Justice Department Intervenes against Redskins in Trademark Case

Redskins Field AP

The Justice Department has intervened in the case brought by the Washington Redskins against the U.S. Patent and Trademark Office.

“The United States is entitled to intervene in this case as of right pursuant to the Federal Rules of Civil Procedure and statute,” the Justice Department’s brief (PDF) holds. “Federal Rule of Civil Procedure 5.1(c) permits the Attorney General to intervene in an action as of right when, as here, the constitutionality of a federal statute has been challenged.”

The U.S. Patent and Trademark Office canceled six of the team’s many trademarks last year in response to a case brought by five Native Americans. The franchise’s trademarks remain protected through the conclusion of the legal process.
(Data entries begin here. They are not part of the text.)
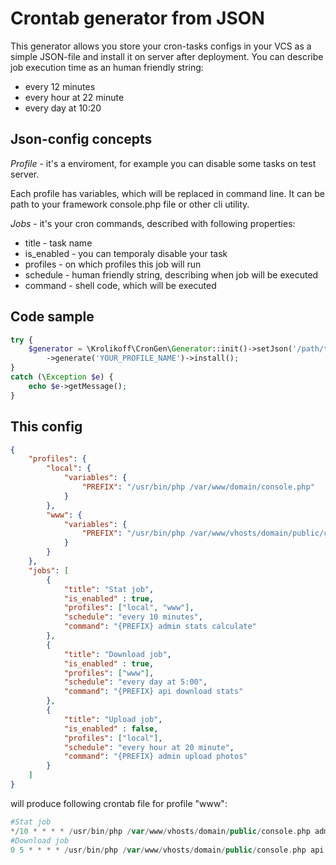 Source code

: Crontab generator from JSON
========

This generator allows you store your cron-tasks configs in your VCS as a simple JSON-file and install it on server after deployment. You can describe job execution time as an human friendly string:
* every 12 minutes
* every hour at 22 minute
* every day at 10:20

Json-config concepts
--------

*Profile* - it's a enviroment, for example you can disable some tasks on test server.

Each profile has variables, which will be replaced in command line. It can be path to your framework console.php file or other cli utility.

*Jobs* - it's your cron commands, described with following properties:

* title - task name
* is_enabled - you can temporaly disable your task
* profiles - on which profiles this job will run
* schedule - human friendly string, describing when job will be executed
* command - shell code, which will be executed

Code sample
--------

```php
try {
    $generator = \Krolikoff\CronGen\Generator::init()->setJson('/path/to/config.json')
        ->generate('YOUR_PROFILE_NAME')->install();
}
catch (\Exception $e) {
    echo $e->getMessage();
}
```

This config
--------

```json
{
    "profiles": {
        "local": {
            "variables": {
                "PREFIX": "/usr/bin/php /var/www/domain/console.php"
            }
        },
        "www": {
            "variables": {
                "PREFIX": "/usr/bin/php /var/www/vhosts/domain/public/console.php"
            }
        }
    },
    "jobs": [
        {
            "title": "Stat job",
            "is_enabled" : true,
            "profiles": ["local", "www"],
            "schedule": "every 10 minutes",
            "command": "{PREFIX} admin stats calculate"
        },
        {
            "title": "Download job",
            "is_enabled" : true,
            "profiles": ["www"],
            "schedule": "every day at 5:00",
            "command": "{PREFIX} api download stats"
        },
        {
            "title": "Upload job",
            "is_enabled" : false,
            "profiles": ["local"],
            "schedule": "every hour at 20 minute",
            "command": "{PREFIX} admin upload photos"
        }
    ]
}
```

will produce following crontab file for profile "www":

```php
#Stat job
*/10 * * * * /usr/bin/php /var/www/vhosts/domain/public/console.php admin stats calculate
#Download job
0 5 * * * * /usr/bin/php /var/www/vhosts/domain/public/console.php api download stats
```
The Redskins challenge as contrary to the First Amendment the law enabling the Patent and Trademark Office to cancel trademarks they deem offensive. The Justice Department involves itself in the case to defend the law, but not necessarily the Patent and Trademark Office’s application of that law, used to cancel six trademarks held by the team. The U.S. District Court for the Eastern District of Virginia hears the case.

Several prominent present and past members of the Obama Administration, including current Attorney General Eric Holder and former Secretary of State Hillary Clinton, have denounced the team’s nickname and voiced support for a change.

President Obama said in 2013 that if he owned the Redskins he would “think about changing the name.” The president opined, “I don’t know whether our attachment to a particular name should override the real legitimate concerns that people have about these things.”

The man who actually owns the team, Dan Snyder, has thought about changing the name, telling USA Today that he won’t do it. “We’ll never change the name,” Snyder told the paper. “It’s that simple. NEVER — you can use caps.”